§ **THE INPUT**:
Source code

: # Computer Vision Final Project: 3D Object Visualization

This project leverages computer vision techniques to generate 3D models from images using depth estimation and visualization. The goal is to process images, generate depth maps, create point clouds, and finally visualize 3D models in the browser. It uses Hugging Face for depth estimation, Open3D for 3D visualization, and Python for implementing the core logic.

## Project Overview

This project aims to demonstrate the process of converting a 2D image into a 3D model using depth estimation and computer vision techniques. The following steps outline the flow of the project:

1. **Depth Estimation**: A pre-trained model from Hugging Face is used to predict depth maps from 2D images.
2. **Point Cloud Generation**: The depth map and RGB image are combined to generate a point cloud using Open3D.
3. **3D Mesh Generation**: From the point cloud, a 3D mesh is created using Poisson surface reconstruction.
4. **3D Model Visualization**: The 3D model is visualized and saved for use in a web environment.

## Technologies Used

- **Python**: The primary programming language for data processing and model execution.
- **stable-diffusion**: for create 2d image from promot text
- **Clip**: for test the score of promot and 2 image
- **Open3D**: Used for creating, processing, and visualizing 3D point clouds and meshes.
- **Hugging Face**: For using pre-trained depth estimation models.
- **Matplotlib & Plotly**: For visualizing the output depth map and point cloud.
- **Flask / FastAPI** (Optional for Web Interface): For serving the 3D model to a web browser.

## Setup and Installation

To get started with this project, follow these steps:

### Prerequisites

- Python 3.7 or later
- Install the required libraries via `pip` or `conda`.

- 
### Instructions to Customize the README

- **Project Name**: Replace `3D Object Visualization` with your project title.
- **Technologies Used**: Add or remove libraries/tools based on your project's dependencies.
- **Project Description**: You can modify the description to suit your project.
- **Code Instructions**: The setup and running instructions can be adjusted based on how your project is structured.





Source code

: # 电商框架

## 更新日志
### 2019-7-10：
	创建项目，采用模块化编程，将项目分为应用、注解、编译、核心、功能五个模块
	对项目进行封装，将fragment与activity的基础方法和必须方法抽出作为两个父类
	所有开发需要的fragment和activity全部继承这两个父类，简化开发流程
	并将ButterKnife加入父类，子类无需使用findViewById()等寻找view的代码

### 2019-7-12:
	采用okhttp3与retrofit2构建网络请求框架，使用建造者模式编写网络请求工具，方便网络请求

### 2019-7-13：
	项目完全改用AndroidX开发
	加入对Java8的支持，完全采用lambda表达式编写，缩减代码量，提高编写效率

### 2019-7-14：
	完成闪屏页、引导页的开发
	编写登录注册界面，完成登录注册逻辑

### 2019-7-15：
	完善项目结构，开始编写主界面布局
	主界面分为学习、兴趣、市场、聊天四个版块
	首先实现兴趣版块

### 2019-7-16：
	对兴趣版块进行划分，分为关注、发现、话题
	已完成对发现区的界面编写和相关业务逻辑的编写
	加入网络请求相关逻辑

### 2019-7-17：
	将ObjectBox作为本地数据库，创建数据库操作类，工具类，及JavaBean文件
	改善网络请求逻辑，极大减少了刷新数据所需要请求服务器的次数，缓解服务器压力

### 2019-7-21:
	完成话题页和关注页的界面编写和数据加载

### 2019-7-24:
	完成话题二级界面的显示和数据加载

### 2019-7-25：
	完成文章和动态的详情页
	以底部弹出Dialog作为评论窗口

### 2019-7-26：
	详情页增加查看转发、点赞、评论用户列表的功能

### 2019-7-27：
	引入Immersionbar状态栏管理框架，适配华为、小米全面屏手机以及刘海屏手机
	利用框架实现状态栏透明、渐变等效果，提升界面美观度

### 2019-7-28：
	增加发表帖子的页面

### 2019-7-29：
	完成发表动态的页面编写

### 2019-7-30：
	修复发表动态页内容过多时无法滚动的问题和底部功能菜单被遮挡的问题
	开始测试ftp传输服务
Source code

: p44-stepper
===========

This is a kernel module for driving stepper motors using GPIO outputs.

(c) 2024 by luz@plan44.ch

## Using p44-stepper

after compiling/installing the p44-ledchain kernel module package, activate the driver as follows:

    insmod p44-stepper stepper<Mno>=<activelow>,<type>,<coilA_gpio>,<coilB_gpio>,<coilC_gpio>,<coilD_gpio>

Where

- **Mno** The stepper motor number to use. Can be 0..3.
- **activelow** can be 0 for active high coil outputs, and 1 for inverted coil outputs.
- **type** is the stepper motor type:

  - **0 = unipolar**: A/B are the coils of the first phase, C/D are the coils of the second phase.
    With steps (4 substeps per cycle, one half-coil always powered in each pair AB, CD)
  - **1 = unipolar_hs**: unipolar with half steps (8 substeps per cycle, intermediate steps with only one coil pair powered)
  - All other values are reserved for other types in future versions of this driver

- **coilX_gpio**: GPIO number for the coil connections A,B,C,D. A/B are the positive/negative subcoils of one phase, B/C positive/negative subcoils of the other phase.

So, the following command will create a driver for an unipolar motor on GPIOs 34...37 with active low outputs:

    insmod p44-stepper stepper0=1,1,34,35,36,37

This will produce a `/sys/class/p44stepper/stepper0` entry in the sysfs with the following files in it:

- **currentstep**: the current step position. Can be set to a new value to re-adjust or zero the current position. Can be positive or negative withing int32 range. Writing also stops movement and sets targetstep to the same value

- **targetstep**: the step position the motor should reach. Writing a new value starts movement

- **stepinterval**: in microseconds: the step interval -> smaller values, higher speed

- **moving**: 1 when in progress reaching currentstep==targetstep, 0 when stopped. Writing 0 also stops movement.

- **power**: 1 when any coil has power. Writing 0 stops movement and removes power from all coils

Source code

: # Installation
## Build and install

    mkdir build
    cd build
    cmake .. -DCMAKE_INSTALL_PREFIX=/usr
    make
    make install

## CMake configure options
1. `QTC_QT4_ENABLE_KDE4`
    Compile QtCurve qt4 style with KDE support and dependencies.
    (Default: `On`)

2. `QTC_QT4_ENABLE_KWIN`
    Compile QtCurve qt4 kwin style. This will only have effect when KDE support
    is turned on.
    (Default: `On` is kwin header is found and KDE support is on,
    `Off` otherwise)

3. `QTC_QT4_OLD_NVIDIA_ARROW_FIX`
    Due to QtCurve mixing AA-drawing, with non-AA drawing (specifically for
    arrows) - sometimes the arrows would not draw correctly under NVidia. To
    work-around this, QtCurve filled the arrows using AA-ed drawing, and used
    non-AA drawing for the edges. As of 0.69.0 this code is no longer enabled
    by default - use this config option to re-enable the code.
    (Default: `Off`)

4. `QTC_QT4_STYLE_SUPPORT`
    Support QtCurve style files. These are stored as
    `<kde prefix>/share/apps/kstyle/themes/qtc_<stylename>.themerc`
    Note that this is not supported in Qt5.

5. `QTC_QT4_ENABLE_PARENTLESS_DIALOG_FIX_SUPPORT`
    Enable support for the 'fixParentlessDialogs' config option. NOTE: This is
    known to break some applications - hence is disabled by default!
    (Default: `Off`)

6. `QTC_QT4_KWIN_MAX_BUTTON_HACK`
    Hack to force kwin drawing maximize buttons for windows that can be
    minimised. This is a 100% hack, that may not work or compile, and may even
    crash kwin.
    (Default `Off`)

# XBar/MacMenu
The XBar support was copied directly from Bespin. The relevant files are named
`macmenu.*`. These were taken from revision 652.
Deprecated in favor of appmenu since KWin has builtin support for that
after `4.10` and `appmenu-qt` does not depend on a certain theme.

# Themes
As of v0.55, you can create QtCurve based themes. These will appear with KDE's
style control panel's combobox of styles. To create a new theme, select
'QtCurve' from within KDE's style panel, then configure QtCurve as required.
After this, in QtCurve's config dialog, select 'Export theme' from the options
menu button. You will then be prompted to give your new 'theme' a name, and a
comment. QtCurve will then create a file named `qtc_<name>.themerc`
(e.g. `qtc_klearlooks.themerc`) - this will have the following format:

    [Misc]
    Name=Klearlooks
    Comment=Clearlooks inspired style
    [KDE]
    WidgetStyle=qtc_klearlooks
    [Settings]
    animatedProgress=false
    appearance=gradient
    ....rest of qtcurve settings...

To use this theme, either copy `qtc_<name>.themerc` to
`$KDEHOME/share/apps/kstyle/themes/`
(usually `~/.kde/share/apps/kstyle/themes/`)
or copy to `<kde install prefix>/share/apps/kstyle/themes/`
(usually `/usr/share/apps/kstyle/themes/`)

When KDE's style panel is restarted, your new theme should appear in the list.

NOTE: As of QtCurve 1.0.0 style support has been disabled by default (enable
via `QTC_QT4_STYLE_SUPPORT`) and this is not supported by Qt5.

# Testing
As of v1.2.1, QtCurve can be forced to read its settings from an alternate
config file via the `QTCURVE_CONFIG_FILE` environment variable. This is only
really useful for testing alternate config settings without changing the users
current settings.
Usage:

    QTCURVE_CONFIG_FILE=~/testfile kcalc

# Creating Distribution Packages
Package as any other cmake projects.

§ **WHAT YOU WILL DO**:
Proceeding from the line containing "- Python 3.7 or later" through the line containing "## Using p44-stepper", transcribe the lines above exactly, both end lines included.

§ **FINISHED EXERCISE**:
- Python 3.7 or later
- Install the required libraries via `pip` or `conda`.

- 
### Instructions to Customize the README

- **Project Name**: Replace `3D Object Visualization` with your project title.
- **Technologies Used**: Add or remove libraries/tools based on your project's dependencies.
- **Project Description**: You can modify the description to suit your project.
- **Code Instructions**: The setup and running instructions can be adjusted based on how your project is structured.





Source code

: # 电商框架

## 更新日志
### 2019-7-10：
	创建项目，采用模块化编程，将项目分为应用、注解、编译、核心、功能五个模块
	对项目进行封装，将fragment与activity的基础方法和必须方法抽出作为两个父类
	所有开发需要的fragment和activity全部继承这两个父类，简化开发流程
	并将ButterKnife加入父类，子类无需使用findViewById()等寻找view的代码

### 2019-7-12:
	采用okhttp3与retrofit2构建网络请求框架，使用建造者模式编写网络请求工具，方便网络请求

### 2019-7-13：
	项目完全改用AndroidX开发
	加入对Java8的支持，完全采用lambda表达式编写，缩减代码量，提高编写效率

### 2019-7-14：
	完成闪屏页、引导页的开发
	编写登录注册界面，完成登录注册逻辑

### 2019-7-15：
	完善项目结构，开始编写主界面布局
	主界面分为学习、兴趣、市场、聊天四个版块
	首先实现兴趣版块

### 2019-7-16：
	对兴趣版块进行划分，分为关注、发现、话题
	已完成对发现区的界面编写和相关业务逻辑的编写
	加入网络请求相关逻辑

### 2019-7-17：
	将ObjectBox作为本地数据库，创建数据库操作类，工具类，及JavaBean文件
	改善网络请求逻辑，极大减少了刷新数据所需要请求服务器的次数，缓解服务器压力

### 2019-7-21:
	完成话题页和关注页的界面编写和数据加载

### 2019-7-24:
	完成话题二级界面的显示和数据加载

### 2019-7-25：
	完成文章和动态的详情页
	以底部弹出Dialog作为评论窗口

### 2019-7-26：
	详情页增加查看转发、点赞、评论用户列表的功能

### 2019-7-27：
	引入Immersionbar状态栏管理框架，适配华为、小米全面屏手机以及刘海屏手机
	利用框架实现状态栏透明、渐变等效果，提升界面美观度

### 2019-7-28：
	增加发表帖子的页面

### 2019-7-29：
	完成发表动态的页面编写

### 2019-7-30：
	修复发表动态页内容过多时无法滚动的问题和底部功能菜单被遮挡的问题
	开始测试ftp传输服务
Source code

: p44-stepper
===========

This is a kernel module for driving stepper motors using GPIO outputs.

(c) 2024 by luz@plan44.ch

## Using p44-stepper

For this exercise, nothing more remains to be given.